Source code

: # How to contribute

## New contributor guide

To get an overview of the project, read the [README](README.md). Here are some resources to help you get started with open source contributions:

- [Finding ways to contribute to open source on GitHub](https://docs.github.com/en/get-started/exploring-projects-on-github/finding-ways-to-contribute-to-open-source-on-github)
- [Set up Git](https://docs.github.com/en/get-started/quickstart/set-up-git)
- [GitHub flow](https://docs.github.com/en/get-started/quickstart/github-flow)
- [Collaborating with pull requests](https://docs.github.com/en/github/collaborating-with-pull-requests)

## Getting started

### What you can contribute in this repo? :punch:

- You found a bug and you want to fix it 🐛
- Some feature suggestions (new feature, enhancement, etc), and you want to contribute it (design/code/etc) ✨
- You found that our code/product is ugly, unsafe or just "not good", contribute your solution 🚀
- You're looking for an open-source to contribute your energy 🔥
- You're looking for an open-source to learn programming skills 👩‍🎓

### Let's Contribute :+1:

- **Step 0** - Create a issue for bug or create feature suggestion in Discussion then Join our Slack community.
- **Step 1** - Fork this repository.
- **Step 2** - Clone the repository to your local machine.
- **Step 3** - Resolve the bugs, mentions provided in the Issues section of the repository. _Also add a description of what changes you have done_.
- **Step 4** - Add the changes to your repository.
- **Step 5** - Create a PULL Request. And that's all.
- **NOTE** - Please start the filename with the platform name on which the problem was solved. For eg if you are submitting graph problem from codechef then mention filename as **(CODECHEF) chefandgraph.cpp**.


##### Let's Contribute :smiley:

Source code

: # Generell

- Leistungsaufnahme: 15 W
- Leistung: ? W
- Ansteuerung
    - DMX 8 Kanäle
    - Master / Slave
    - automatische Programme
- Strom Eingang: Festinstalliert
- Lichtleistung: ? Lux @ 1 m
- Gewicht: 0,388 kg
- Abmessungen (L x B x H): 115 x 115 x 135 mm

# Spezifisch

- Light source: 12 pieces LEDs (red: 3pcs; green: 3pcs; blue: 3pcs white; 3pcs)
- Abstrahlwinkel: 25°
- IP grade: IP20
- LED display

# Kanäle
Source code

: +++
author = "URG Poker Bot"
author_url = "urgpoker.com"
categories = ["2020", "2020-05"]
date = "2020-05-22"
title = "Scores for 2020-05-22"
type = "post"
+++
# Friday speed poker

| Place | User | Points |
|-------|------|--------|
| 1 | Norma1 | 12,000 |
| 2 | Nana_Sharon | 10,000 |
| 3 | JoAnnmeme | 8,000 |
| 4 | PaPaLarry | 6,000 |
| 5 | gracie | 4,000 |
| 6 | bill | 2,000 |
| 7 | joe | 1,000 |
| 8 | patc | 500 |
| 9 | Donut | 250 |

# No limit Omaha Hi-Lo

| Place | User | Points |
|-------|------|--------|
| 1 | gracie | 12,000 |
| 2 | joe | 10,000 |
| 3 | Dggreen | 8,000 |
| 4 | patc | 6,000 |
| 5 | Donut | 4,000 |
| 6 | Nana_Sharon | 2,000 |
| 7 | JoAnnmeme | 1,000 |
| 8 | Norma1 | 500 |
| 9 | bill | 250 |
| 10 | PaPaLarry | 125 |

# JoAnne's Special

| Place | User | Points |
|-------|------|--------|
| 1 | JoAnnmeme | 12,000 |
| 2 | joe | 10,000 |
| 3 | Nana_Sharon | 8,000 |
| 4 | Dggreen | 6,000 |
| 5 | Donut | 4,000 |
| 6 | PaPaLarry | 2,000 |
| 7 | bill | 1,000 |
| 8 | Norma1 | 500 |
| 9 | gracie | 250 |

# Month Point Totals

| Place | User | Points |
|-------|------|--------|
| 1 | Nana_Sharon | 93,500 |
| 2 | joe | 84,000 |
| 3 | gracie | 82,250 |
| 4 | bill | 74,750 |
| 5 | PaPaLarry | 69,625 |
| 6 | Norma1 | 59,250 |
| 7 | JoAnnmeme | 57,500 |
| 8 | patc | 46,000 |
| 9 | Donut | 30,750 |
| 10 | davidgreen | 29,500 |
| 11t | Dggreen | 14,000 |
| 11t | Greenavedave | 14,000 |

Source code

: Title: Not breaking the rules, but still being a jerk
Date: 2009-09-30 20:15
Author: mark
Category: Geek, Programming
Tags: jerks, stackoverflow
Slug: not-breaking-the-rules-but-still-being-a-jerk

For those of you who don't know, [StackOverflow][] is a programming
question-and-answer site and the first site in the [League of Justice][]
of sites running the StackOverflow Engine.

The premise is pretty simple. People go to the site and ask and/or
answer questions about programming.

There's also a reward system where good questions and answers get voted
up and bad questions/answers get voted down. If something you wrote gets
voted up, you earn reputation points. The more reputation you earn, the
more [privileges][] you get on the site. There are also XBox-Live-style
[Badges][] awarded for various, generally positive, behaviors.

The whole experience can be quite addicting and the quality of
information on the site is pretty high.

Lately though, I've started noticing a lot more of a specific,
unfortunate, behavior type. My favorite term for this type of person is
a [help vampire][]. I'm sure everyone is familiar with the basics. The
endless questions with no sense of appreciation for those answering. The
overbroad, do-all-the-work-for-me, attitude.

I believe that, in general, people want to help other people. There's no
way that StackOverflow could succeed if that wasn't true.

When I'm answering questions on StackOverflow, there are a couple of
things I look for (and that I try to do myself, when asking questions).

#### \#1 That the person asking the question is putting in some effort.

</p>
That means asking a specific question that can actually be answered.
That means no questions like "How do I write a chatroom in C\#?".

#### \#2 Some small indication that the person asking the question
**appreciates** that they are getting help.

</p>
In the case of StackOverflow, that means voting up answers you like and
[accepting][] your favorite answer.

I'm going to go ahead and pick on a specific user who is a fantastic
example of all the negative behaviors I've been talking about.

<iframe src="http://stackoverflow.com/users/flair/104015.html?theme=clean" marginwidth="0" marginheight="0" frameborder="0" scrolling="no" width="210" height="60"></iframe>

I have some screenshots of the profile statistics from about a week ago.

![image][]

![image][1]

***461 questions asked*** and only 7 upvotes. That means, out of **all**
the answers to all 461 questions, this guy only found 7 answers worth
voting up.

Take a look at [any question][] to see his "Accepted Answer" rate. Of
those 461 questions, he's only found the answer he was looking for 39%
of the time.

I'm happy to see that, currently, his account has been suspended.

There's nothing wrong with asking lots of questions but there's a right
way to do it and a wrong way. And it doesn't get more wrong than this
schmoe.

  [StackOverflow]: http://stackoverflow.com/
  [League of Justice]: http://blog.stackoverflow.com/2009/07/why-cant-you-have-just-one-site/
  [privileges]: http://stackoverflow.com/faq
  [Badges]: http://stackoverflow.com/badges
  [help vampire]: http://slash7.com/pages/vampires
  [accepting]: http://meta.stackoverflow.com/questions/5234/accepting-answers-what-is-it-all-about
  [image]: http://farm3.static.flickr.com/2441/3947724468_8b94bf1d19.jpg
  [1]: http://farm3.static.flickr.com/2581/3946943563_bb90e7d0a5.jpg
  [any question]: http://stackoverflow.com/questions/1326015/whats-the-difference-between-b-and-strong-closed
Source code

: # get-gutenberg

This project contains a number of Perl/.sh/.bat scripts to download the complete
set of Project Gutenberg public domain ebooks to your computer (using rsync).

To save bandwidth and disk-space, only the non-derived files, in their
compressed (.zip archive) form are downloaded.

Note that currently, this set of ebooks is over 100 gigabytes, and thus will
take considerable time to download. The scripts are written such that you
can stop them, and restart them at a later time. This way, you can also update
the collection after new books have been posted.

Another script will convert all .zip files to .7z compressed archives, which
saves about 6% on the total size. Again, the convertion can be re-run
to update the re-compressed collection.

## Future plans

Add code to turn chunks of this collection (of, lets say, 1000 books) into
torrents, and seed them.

**Exercise requirements:** Starting from the data above, filter for lines with "wrong" and copy each one.

**Answer space:**
There's nothing wrong with asking lots of questions but there's a right
way to do it and a wrong way. And it doesn't get more wrong than this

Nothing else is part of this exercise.